Work item –
Where the string "stderr" shows up in a line of the records, copy that line.

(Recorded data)
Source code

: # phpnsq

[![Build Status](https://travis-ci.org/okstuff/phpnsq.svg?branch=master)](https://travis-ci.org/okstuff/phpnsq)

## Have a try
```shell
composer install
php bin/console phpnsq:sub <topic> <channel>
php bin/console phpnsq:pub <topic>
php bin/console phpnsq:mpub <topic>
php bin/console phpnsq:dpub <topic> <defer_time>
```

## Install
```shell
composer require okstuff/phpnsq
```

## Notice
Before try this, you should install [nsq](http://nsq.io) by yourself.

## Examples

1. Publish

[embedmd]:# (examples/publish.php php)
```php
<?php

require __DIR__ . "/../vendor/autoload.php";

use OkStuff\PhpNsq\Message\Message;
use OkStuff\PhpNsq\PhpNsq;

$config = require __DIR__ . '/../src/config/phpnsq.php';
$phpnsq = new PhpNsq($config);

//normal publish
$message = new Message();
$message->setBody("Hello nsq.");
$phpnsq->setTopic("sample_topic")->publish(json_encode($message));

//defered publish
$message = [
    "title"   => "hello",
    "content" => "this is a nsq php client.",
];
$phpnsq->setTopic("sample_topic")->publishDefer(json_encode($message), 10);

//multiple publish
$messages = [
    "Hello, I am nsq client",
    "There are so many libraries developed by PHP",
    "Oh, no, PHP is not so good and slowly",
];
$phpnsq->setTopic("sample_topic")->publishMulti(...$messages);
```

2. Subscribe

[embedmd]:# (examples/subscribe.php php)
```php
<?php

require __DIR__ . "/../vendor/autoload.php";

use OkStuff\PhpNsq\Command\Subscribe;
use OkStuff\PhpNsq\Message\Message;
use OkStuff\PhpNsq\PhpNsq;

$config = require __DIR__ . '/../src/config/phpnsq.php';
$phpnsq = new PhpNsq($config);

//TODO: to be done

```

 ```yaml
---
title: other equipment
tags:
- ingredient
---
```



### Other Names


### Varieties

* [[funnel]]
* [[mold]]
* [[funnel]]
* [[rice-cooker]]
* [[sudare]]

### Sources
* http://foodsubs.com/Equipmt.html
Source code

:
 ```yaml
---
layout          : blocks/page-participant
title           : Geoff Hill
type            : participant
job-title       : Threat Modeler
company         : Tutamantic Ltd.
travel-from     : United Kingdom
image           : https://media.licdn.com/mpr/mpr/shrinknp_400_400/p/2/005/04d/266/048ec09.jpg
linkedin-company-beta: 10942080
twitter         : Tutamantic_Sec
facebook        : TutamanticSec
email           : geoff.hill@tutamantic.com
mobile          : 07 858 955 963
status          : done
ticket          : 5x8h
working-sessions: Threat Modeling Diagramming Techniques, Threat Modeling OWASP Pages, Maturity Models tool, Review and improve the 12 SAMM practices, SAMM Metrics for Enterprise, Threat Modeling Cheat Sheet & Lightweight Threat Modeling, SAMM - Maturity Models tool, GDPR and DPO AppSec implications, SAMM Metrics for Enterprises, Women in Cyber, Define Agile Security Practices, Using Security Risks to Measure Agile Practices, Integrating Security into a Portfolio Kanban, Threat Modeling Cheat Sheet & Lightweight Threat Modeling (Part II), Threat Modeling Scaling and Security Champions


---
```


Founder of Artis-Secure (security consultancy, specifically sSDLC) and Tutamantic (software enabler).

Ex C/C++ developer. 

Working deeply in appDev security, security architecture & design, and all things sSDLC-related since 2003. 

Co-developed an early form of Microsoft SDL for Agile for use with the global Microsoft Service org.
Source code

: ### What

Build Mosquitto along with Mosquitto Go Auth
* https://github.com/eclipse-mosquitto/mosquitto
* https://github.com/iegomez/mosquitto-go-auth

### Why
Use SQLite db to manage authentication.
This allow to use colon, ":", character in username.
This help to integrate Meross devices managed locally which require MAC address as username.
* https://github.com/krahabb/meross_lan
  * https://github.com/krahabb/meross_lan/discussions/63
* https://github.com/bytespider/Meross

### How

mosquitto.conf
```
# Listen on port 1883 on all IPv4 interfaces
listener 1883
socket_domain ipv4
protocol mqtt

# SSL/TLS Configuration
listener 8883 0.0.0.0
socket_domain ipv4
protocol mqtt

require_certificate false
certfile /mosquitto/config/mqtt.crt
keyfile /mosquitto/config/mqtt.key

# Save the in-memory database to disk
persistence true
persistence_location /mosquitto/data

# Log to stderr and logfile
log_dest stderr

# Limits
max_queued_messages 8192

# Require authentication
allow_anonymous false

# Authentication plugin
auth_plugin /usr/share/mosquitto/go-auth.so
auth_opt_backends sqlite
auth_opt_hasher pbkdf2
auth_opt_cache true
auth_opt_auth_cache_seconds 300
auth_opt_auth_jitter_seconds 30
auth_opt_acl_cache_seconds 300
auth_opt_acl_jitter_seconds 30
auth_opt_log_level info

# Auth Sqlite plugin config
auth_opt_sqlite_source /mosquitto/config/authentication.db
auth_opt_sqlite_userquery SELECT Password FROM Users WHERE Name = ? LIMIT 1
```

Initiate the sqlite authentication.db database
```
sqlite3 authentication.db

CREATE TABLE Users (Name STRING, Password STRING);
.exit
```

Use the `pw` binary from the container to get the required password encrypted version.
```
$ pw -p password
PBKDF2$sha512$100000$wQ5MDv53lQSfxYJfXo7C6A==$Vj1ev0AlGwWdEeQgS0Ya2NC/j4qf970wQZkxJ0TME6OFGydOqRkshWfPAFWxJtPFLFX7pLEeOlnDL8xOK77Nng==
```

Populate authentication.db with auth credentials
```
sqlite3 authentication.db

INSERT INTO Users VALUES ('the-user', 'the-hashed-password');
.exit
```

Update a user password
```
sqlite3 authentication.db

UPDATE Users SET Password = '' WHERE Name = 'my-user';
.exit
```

Worked solution –
# Log to stderr and logfile
log_dest stderr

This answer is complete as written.